Work request>
Working from the listing below, pick each line containing the word "Testnet" and copy it.

----------------------------------------

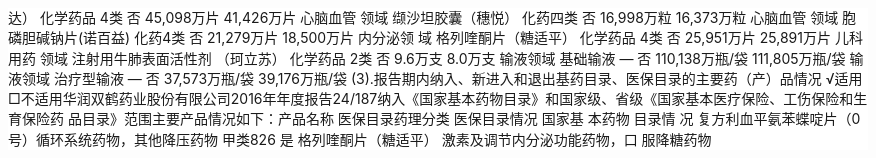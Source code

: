 达）
化学药品
4类
否
45,098万片
41,426万片
心脑血管
领域
缬沙坦胶囊（穗悦）
化药四类
否
16,998万粒
16,373万粒
心脑血管
领域
胞磷胆碱钠片(诺百益)
化药4类
否
21,279万片
18,500万片
内分泌领
域
格列喹酮片（糖适平）
化学药品
4类
否
25,951万片
25,891万片
儿科用药
领域
注射用牛肺表面活性剂
（珂立苏）
化学药品
2类
否
9.6万支
8.0万支
输液领域
基础输液
—
否
110,138万瓶/袋
111,805万瓶/袋
输液领域
治疗型输液
—
否
37,573万瓶/袋
39,176万瓶/袋
(3).报告期内纳入、新进入和退出基药目录、医保目录的主要药（产）品情况
√适用□不适用华润双鹤药业股份有限公司2016年年度报告24/187纳入《国家基本药物目录》和国家级、省级《国家基本医疗保险、工伤保险和生育保险药
品目录》范围主要产品情况如下：产品名称
医保目录药理分类
医保目录情况
国家基
本药物
目录情
况
复方利血平氨苯蝶啶片（0号）循环系统药物，其他降压药物
甲类826
是
格列喹酮片（糖适平）
激素及调节内分泌功能药物，口
服降糖药物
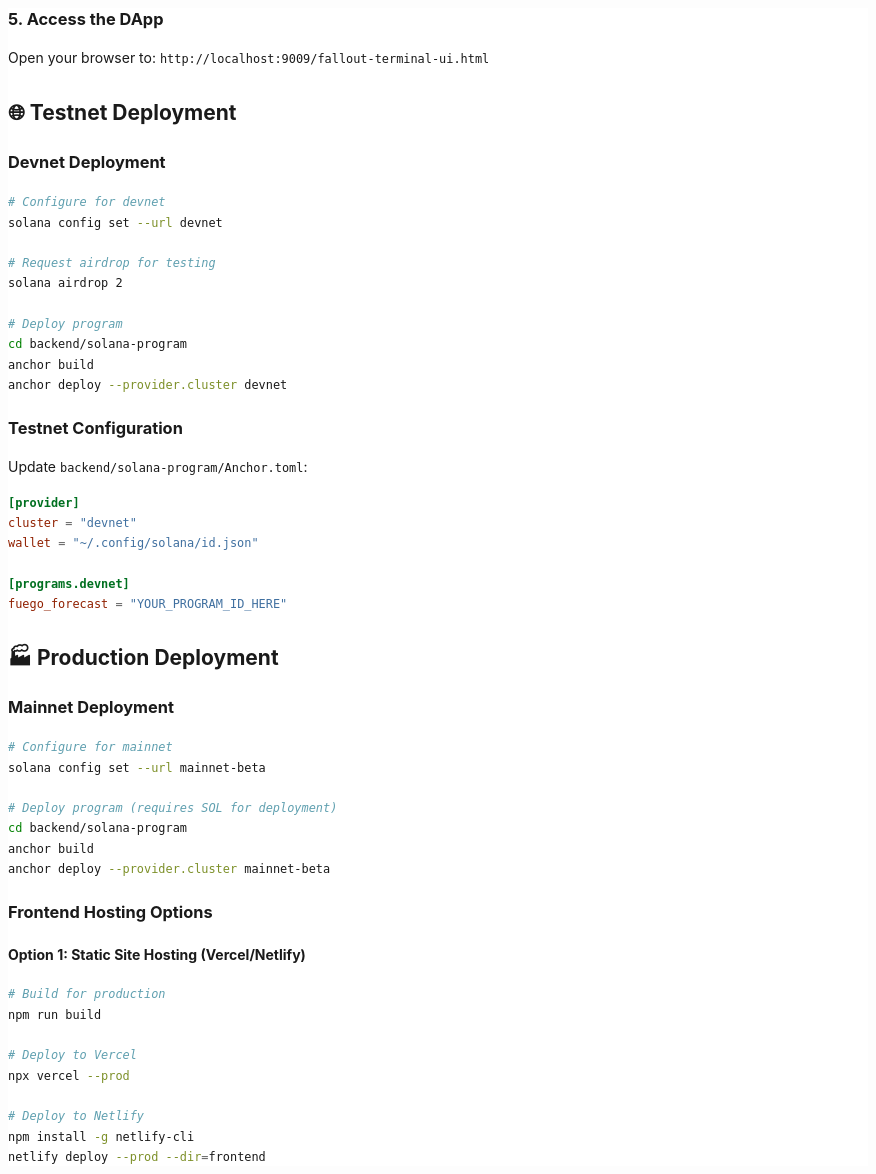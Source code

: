 ### 5. Access the DApp
Open your browser to: `http://localhost:9009/fallout-terminal-ui.html`

## 🌐 Testnet Deployment

### Devnet Deployment
```bash
# Configure for devnet
solana config set --url devnet

# Request airdrop for testing
solana airdrop 2

# Deploy program
cd backend/solana-program
anchor build
anchor deploy --provider.cluster devnet
```

### Testnet Configuration
Update `backend/solana-program/Anchor.toml`:
```toml
[provider]
cluster = "devnet"
wallet = "~/.config/solana/id.json"

[programs.devnet]
fuego_forecast = "YOUR_PROGRAM_ID_HERE"
```

## 🏭 Production Deployment

### Mainnet Deployment
```bash
# Configure for mainnet
solana config set --url mainnet-beta

# Deploy program (requires SOL for deployment)
cd backend/solana-program
anchor build
anchor deploy --provider.cluster mainnet-beta
```

### Frontend Hosting Options

#### Option 1: Static Site Hosting (Vercel/Netlify)
```bash
# Build for production
npm run build

# Deploy to Vercel
npx vercel --prod

# Deploy to Netlify
npm install -g netlify-cli
netlify deploy --prod --dir=frontend
```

----------------------------------------

Task response>
## 🌐 Testnet Deployment
### Testnet Configuration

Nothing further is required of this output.